Kalau saja saya tidak sabar, maka saya akan mengucapkan perkataan “Ibu, sudah lapar ya?” di depan orang banyak. Pasti ia akan malu sekali. Untung saya dapat menahan diri. Beda sekian menit tidak apalah untuk memberi kesempatan bagi wanita baya yang sudah lapar ini mengambil jatah hidangan terlebih dahulu.
Budaya antri ( Please queue ) tidak ada dalam diri wanita baya itu, sehingga pas kalau saya mengatakan bahwa wanita baya itu egois, mau menang sendiri tanpa memperhatikan orang-orang lain. Sebagai perbandingan, saya pernah posting artikel “Please queue” yang terjadi di Negara tetangga dalam Blog ini.

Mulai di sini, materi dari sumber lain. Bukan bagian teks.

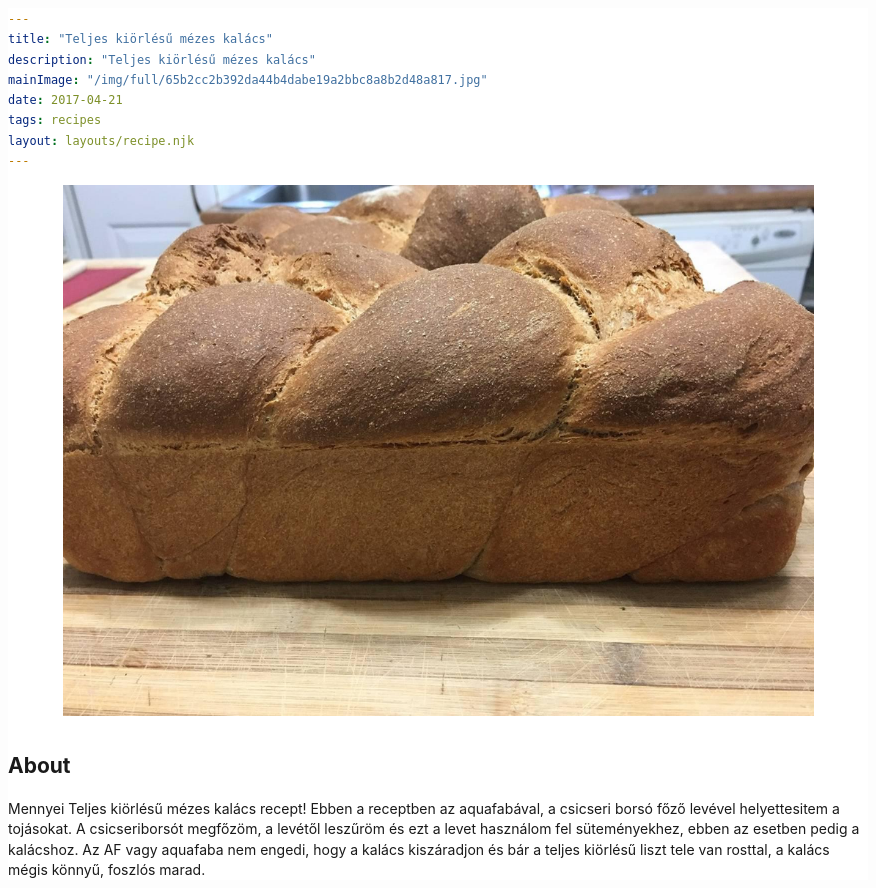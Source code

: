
 ```yaml
---
title: "Teljes kiörlésű mézes kalács"
description: "Teljes kiörlésű mézes kalács"
mainImage: "/img/full/65b2cc2b392da44b4dabe19a2bbc8a8b2d48a817.jpg"
date: 2017-04-21
tags: recipes
layout: layouts/recipe.njk
---
```

                            
<p align="center"><a href="https://cookpad.com/hu/receptek/2425626-teljes-kiorlesu-mezes-kalacs" rel="Recipe source page"><img width="751" height="532" src="/img/full/65b2cc2b392da44b4dabe19a2bbc8a8b2d48a817.jpg"/></a></p>

## About
Mennyei Teljes kiörlésű mézes kalács recept! Ebben a receptben az aquafabával, a csicseri borsó főző levével helyettesitem a tojásokat. A csicseriborsót megfőzöm, a levétől leszűröm és ezt a levet használom fel süteményekhez, ebben az esetben pedig a kalácshoz. Az AF vagy aquafaba nem engedi, hogy a kalács kiszáradjon és bár a teljes kiörlésű liszt tele van rosttal, a kalács mégis könnyű, foszlós marad.
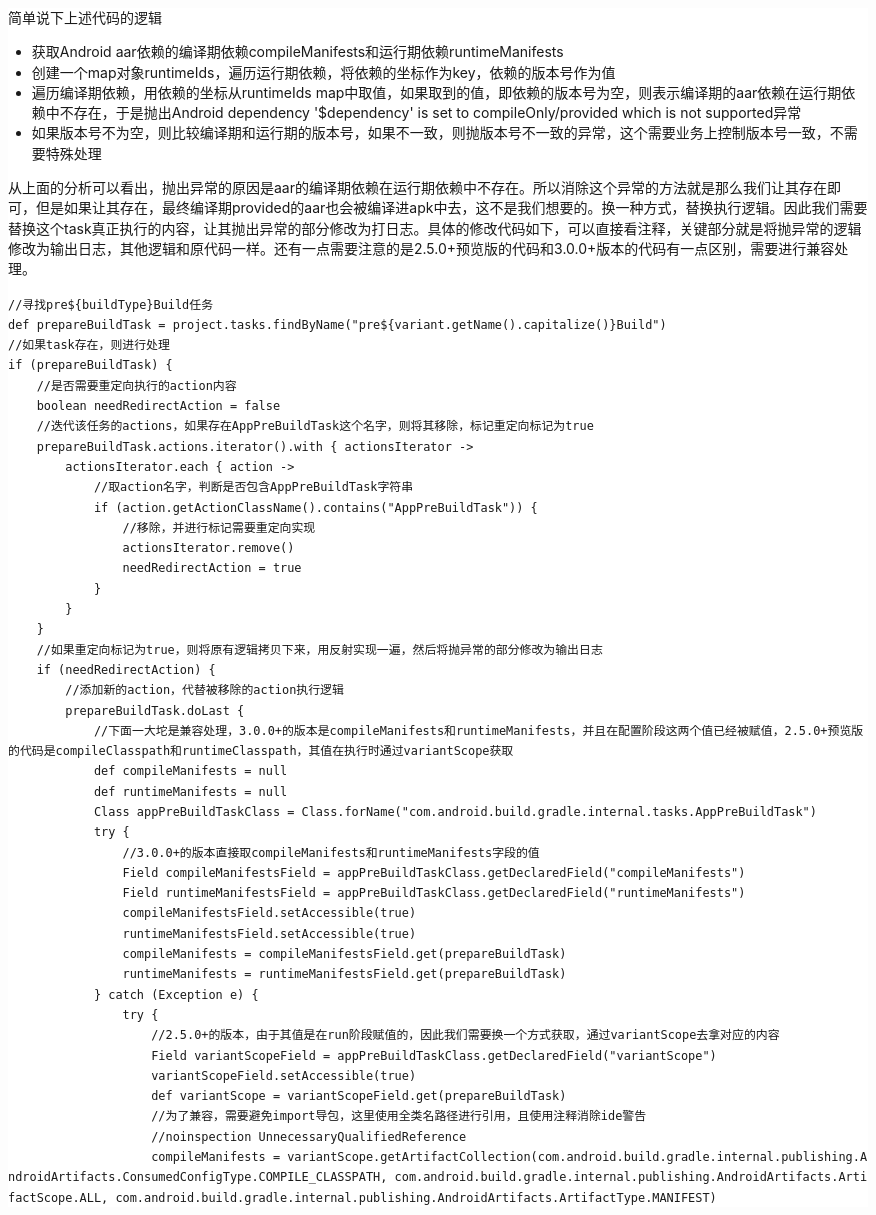 简单说下上述代码的逻辑
 
  - 获取Android aar依赖的编译期依赖compileManifests和运行期依赖runtimeManifests
  - 创建一个map对象runtimeIds，遍历运行期依赖，将依赖的坐标作为key，依赖的版本号作为值
  - 遍历编译期依赖，用依赖的坐标从runtimeIds map中取值，如果取到的值，即依赖的版本号为空，则表示编译期的aar依赖在运行期依赖中不存在，于是抛出Android dependency '$dependency' is set to compileOnly/provided which is not supported异常
  - 如果版本号不为空，则比较编译期和运行期的版本号，如果不一致，则抛版本号不一致的异常，这个需要业务上控制版本号一致，不需要特殊处理

从上面的分析可以看出，抛出异常的原因是aar的编译期依赖在运行期依赖中不存在。所以消除这个异常的方法就是那么我们让其存在即可，但是如果让其存在，最终编译期provided的aar也会被编译进apk中去，这不是我们想要的。换一种方式，替换执行逻辑。因此我们需要替换这个task真正执行的内容，让其抛出异常的部分修改为打日志。具体的修改代码如下，可以直接看注释，关键部分就是将抛异常的逻辑修改为输出日志，其他逻辑和原代码一样。还有一点需要注意的是2.5.0+预览版的代码和3.0.0+版本的代码有一点区别，需要进行兼容处理。

```
//寻找pre${buildType}Build任务
def prepareBuildTask = project.tasks.findByName("pre${variant.getName().capitalize()}Build")
//如果task存在，则进行处理
if (prepareBuildTask) {
    //是否需要重定向执行的action内容
    boolean needRedirectAction = false
    //迭代该任务的actions，如果存在AppPreBuildTask这个名字，则将其移除，标记重定向标记为true
    prepareBuildTask.actions.iterator().with { actionsIterator ->
        actionsIterator.each { action ->
            //取action名字，判断是否包含AppPreBuildTask字符串
            if (action.getActionClassName().contains("AppPreBuildTask")) {
                //移除，并进行标记需要重定向实现
                actionsIterator.remove()
                needRedirectAction = true
            }
        }
    }
    //如果重定向标记为true，则将原有逻辑拷贝下来，用反射实现一遍，然后将抛异常的部分修改为输出日志
    if (needRedirectAction) {
        //添加新的action，代替被移除的action执行逻辑
        prepareBuildTask.doLast {
            //下面一大坨是兼容处理，3.0.0+的版本是compileManifests和runtimeManifests，并且在配置阶段这两个值已经被赋值，2.5.0+预览版的代码是compileClasspath和runtimeClasspath，其值在执行时通过variantScope获取
            def compileManifests = null
            def runtimeManifests = null
            Class appPreBuildTaskClass = Class.forName("com.android.build.gradle.internal.tasks.AppPreBuildTask")
            try {
                //3.0.0+的版本直接取compileManifests和runtimeManifests字段的值
                Field compileManifestsField = appPreBuildTaskClass.getDeclaredField("compileManifests")
                Field runtimeManifestsField = appPreBuildTaskClass.getDeclaredField("runtimeManifests")
                compileManifestsField.setAccessible(true)
                runtimeManifestsField.setAccessible(true)
                compileManifests = compileManifestsField.get(prepareBuildTask)
                runtimeManifests = runtimeManifestsField.get(prepareBuildTask)
            } catch (Exception e) {
                try {
                    //2.5.0+的版本，由于其值是在run阶段赋值的，因此我们需要换一个方式获取，通过variantScope去拿对应的内容
                    Field variantScopeField = appPreBuildTaskClass.getDeclaredField("variantScope")
                    variantScopeField.setAccessible(true)
                    def variantScope = variantScopeField.get(prepareBuildTask)
                    //为了兼容，需要避免import导包，这里使用全类名路径进行引用，且使用注释消除ide警告
                    //noinspection UnnecessaryQualifiedReference
                    compileManifests = variantScope.getArtifactCollection(com.android.build.gradle.internal.publishing.AndroidArtifacts.ConsumedConfigType.COMPILE_CLASSPATH, com.android.build.gradle.internal.publishing.AndroidArtifacts.ArtifactScope.ALL, com.android.build.gradle.internal.publishing.AndroidArtifacts.ArtifactType.MANIFEST)
```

Budaya antri yang pernah kami lihat di negara-negara tetangga ( Singapore , Australia ) patut diberi pujian. Mereka malu kalau mereka nyerobot dalam antrian. Kalau sudah begitu maka tidak jarang ia akan diteriaki “You have to queue!” Kepada orang-orang yang Lansia saja mereka akan memberi kesempatan terlebih dahulu atau memberikan kursi yang didudukinya bagi para Lansia dalam Bus.
Kalau disini terjadi hal yang demikian, paling dicuekin. Tidak ada rasa bersalah atau malu lagi. Patut disesalkan. Sopan santun sudah tidak berlaku lagi?
Kalau dalam hal kecil saja sudah tidak bisa tertib, apalagi dalam hal yang lebih besar!
Kalau uang dalam jumlah yang kecil saja ditilep, apalagi dalam jumlah yang lebih besar!
Nah lho.
---
Bila ingin dihargai oleh orang lain, hargailah orang lain lebih dahulu dulu.
Bila ingin panen, menanamlah dahulu.